Fellow ScienceBlogger (I’m not all that enamored of the term “SciBling”) Abel Pharmboy has finally weighed in on the issue of alternative medicine woo finding its way into medical school curricula and its promotion by the American Medical Student Association, which Dr. RW, Joseph, and I have been discussing the last few days.
Besides using his experience in natural products medicine to discuss this issue, Abel asks a very pointed question from a patient’s perspective:
So, someone like me who feels a doctor doesn’t have time for them might approach any one of the growing number of integrative medicine centers within our nation’s top academic medical centers (or a similar practice setting in the community). Will such a person be met by a trained MD or some questionably-credentialled “professional?” This point is the single greatest threat to the use of CAM within conventional medicine. Will they be told that their asthma is the result of unprocessed grief, or problem with the flow of their Qi, or that a simple mindfulness-based meditation program can help resolve their asthma?

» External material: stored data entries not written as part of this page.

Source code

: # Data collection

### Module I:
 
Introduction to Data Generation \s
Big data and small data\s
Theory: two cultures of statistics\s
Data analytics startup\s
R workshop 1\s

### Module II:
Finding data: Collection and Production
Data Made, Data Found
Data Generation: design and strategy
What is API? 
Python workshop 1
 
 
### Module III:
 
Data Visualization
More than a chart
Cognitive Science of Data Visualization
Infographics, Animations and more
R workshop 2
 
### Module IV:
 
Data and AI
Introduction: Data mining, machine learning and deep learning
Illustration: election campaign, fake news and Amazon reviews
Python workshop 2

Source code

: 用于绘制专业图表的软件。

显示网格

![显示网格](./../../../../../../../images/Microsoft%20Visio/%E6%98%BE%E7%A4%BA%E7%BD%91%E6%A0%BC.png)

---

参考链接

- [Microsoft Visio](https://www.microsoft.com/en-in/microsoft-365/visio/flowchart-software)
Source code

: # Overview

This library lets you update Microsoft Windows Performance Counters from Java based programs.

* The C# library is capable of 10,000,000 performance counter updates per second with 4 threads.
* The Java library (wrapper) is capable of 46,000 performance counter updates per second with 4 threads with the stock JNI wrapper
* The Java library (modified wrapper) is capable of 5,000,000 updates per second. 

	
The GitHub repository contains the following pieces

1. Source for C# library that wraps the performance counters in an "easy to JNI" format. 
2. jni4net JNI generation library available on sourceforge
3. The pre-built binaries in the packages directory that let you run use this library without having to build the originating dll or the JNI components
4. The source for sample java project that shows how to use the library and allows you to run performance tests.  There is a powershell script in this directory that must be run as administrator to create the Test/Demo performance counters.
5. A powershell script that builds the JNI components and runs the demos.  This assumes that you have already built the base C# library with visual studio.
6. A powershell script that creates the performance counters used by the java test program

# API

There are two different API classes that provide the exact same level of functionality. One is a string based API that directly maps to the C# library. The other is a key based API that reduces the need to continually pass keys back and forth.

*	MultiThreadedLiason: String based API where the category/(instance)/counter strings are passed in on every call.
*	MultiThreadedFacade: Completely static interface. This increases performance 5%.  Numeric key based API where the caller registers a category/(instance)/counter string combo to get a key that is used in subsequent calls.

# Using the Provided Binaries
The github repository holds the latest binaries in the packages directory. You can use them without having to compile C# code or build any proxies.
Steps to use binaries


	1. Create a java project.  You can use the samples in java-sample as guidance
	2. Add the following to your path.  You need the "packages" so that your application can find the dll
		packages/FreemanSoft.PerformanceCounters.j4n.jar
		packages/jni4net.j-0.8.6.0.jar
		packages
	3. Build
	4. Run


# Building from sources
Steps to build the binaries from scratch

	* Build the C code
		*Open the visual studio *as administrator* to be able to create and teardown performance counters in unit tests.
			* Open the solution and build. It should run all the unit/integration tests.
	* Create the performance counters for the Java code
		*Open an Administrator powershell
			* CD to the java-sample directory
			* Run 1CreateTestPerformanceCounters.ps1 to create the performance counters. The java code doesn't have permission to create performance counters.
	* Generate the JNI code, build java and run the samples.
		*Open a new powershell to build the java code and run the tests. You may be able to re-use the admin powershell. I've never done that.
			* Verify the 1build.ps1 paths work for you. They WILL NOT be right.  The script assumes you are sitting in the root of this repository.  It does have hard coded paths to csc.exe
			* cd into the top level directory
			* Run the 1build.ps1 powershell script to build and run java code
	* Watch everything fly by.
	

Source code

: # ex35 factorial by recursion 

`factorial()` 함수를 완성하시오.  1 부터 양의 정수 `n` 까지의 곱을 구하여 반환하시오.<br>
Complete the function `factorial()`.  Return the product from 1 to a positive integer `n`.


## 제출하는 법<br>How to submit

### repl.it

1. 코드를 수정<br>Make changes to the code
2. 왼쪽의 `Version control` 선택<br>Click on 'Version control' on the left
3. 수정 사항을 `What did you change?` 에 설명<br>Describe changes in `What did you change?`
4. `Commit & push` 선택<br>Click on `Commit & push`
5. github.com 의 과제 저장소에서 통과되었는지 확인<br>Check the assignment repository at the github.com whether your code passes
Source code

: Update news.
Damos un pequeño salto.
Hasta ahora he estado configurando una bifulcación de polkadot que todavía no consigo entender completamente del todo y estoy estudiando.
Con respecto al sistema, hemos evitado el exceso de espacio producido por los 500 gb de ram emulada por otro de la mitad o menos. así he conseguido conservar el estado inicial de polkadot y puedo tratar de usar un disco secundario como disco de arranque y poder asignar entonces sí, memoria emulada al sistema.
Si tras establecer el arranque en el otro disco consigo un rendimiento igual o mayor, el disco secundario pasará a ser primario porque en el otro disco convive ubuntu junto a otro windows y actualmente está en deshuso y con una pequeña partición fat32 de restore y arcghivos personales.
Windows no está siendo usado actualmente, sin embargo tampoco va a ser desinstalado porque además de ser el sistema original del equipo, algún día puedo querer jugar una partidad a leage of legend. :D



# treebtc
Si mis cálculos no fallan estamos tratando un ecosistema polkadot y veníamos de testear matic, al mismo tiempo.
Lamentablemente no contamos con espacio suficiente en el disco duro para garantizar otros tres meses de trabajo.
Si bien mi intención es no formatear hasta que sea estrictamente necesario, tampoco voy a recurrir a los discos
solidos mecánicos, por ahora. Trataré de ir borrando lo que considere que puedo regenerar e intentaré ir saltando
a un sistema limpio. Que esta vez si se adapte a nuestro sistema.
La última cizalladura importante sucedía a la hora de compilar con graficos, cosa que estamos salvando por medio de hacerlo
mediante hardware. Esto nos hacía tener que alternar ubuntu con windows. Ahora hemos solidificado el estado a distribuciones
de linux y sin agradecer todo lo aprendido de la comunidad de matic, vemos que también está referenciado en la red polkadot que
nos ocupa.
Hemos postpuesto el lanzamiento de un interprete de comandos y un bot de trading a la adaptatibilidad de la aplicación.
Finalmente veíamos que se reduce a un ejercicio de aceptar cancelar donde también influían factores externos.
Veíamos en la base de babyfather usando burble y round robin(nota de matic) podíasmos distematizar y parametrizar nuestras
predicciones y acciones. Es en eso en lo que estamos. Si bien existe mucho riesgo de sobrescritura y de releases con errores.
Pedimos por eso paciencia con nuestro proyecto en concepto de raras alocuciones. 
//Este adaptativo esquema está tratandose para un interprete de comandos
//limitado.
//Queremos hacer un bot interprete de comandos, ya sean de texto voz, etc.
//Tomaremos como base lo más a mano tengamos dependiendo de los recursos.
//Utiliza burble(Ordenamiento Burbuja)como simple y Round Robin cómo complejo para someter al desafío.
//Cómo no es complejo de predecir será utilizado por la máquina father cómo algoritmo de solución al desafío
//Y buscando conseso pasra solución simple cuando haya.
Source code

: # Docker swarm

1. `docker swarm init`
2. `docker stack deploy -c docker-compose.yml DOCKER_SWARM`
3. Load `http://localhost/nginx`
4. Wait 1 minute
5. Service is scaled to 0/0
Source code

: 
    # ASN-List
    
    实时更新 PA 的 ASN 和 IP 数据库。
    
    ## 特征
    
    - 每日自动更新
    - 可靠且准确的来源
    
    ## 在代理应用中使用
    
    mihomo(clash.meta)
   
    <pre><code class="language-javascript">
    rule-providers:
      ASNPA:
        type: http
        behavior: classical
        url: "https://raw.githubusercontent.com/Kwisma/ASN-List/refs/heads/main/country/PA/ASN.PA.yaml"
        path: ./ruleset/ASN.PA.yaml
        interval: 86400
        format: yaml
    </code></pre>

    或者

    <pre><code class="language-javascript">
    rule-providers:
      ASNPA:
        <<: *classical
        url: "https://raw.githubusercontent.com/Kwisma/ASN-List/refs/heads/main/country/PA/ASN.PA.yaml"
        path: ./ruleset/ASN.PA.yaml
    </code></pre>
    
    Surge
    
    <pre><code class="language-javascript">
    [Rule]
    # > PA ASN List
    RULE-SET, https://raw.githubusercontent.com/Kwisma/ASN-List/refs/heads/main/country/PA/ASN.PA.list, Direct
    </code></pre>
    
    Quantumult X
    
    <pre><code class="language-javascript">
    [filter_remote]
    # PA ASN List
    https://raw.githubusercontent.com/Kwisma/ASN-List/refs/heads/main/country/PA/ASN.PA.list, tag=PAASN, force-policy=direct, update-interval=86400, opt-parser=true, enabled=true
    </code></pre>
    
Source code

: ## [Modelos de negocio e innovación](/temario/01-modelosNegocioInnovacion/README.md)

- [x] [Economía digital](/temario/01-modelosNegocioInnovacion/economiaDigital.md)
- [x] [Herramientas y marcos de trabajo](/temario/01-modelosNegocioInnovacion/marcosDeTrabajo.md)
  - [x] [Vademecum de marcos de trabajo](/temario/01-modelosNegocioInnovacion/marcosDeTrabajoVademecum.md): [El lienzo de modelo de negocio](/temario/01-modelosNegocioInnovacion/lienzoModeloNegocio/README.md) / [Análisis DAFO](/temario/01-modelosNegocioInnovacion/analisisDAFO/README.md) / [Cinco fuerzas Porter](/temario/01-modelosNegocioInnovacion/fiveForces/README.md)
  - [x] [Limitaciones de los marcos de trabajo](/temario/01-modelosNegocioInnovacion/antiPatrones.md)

That is indeed the question. My argument has been that these programs may be started with the best of intentions and a determination to remain evidence-based, but they tend not to stay that way. The reason is because the development and teaching of these curricula are very prone to be being taken over by true believers, for the simple reason that most conventional doctors devoted to evidence-based medicine do not have that much interest in complementary and alternative medicine (CAM) topics; certainly, most of them don’t have the same passion to apply EBM and science to CAM that the practitioners have to practice and market CAM. Moreover, many of the true believers turn out to be, as Abel informs us, “pseudoexperts.”
I’ll have more to say about this sometime next week (I’ve found a real doozy of an example), but I want to thank Abel for making me aware of an additional resource about which I had previously been unaware, Focus on Alternative and Complementary Therapies (FACT). It’s a tool to add to my armamentarium along with The Scientific Review of Alternative Medicine.